Please repeat every entry exactly as given, apart from dropping the images.

◆ **THE RECORDS**
--------------------------------

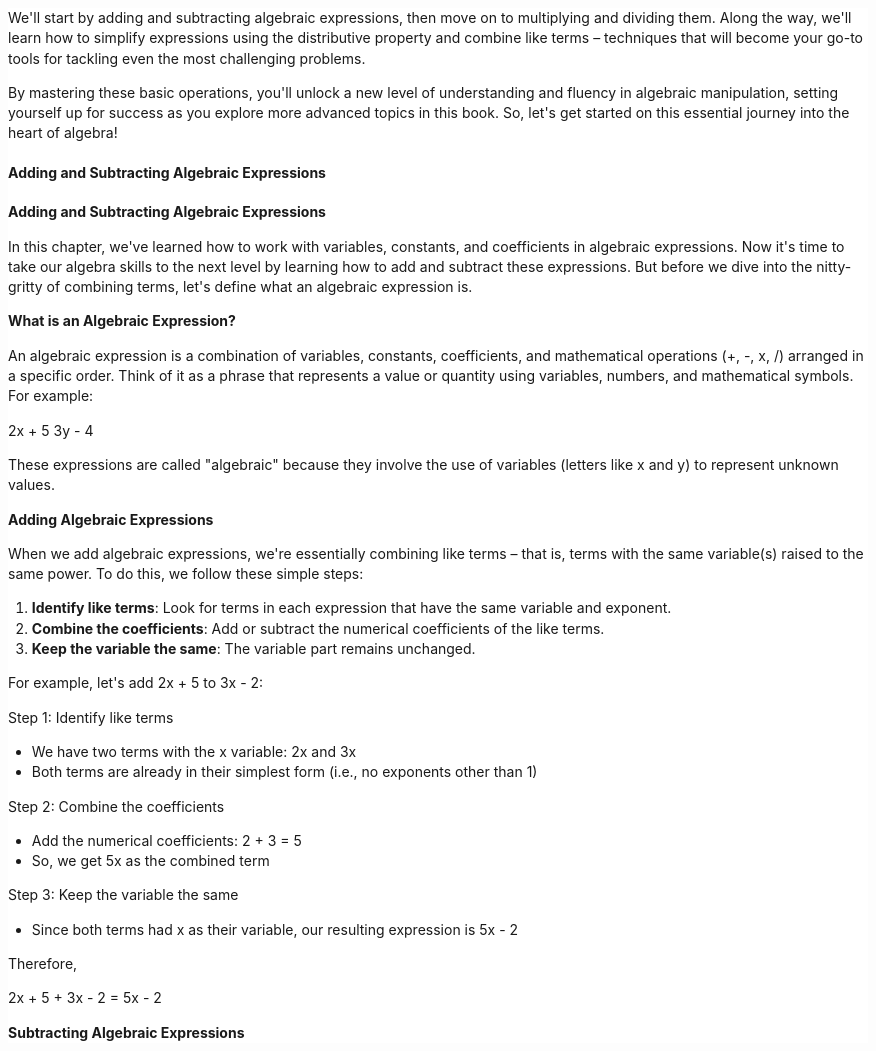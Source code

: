 We'll start by adding and subtracting algebraic expressions, then move on to multiplying and dividing them. Along the way, we'll learn how to simplify expressions using the distributive property and combine like terms – techniques that will become your go-to tools for tackling even the most challenging problems.

By mastering these basic operations, you'll unlock a new level of understanding and fluency in algebraic manipulation, setting yourself up for success as you explore more advanced topics in this book. So, let's get started on this essential journey into the heart of algebra!

#### Adding and Subtracting Algebraic Expressions
**Adding and Subtracting Algebraic Expressions**

In this chapter, we've learned how to work with variables, constants, and coefficients in algebraic expressions. Now it's time to take our algebra skills to the next level by learning how to add and subtract these expressions. But before we dive into the nitty-gritty of combining terms, let's define what an algebraic expression is.

**What is an Algebraic Expression?**

An algebraic expression is a combination of variables, constants, coefficients, and mathematical operations (+, -, x, /) arranged in a specific order. Think of it as a phrase that represents a value or quantity using variables, numbers, and mathematical symbols. For example:

2x + 5
3y - 4

These expressions are called "algebraic" because they involve the use of variables (letters like x and y) to represent unknown values.

**Adding Algebraic Expressions**

When we add algebraic expressions, we're essentially combining like terms – that is, terms with the same variable(s) raised to the same power. To do this, we follow these simple steps:

1. **Identify like terms**: Look for terms in each expression that have the same variable and exponent.
2. **Combine the coefficients**: Add or subtract the numerical coefficients of the like terms.
3. **Keep the variable the same**: The variable part remains unchanged.

For example, let's add 2x + 5 to 3x - 2:

Step 1: Identify like terms

* We have two terms with the x variable: 2x and 3x
* Both terms are already in their simplest form (i.e., no exponents other than 1)

Step 2: Combine the coefficients

* Add the numerical coefficients: 2 + 3 = 5
* So, we get 5x as the combined term

Step 3: Keep the variable the same

* Since both terms had x as their variable, our resulting expression is 5x - 2

Therefore,

2x + 5 + 3x - 2 = 5x - 2

**Subtracting Algebraic Expressions**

--------------------------------

◆ **RESPONSE TO THE TASK**
Source code

: We'll start by adding and subtracting algebraic expressions, then move on to multiplying and dividing them. Along the way, we'll learn how to simplify expressions using the distributive property and combine like terms – techniques that will become your go-to tools for tackling even the most challenging problems.

By mastering these basic operations, you'll unlock a new level of understanding and fluency in algebraic manipulation, setting yourself up for success as you explore more advanced topics in this book. So, let's get started on this essential journey into the heart of algebra!

#### Adding and Subtracting Algebraic Expressions
**Adding and Subtracting Algebraic Expressions**

In this chapter, we've learned how to work with variables, constants, and coefficients in algebraic expressions. Now it's time to take our algebra skills to the next level by learning how to add and subtract these expressions. But before we dive into the nitty-gritty of combining terms, let's define what an algebraic expression is.

**What is an Algebraic Expression?**

An algebraic expression is a combination of variables, constants, coefficients, and mathematical operations (+, -, x, /) arranged in a specific order. Think of it as a phrase that represents a value or quantity using variables, numbers, and mathematical symbols. For example:

2x + 5
3y - 4

These expressions are called "algebraic" because they involve the use of variables (letters like x and y) to represent unknown values.

**Adding Algebraic Expressions**

When we add algebraic expressions, we're essentially combining like terms – that is, terms with the same variable(s) raised to the same power. To do this, we follow these simple steps:

1. **Identify like terms**: Look for terms in each expression that have the same variable and exponent.
2. **Combine the coefficients**: Add or subtract the numerical coefficients of the like terms.
3. **Keep the variable the same**: The variable part remains unchanged.

For example, let's add 2x + 5 to 3x - 2:

Step 1: Identify like terms

* We have two terms with the x variable: 2x and 3x
* Both terms are already in their simplest form (i.e., no exponents other than 1)

Step 2: Combine the coefficients

* Add the numerical coefficients: 2 + 3 = 5
* So, we get 5x as the combined term

Step 3: Keep the variable the same

* Since both terms had x as their variable, our resulting expression is 5x - 2

Therefore,

2x + 5 + 3x - 2 = 5x - 2

**Subtracting Algebraic Expressions**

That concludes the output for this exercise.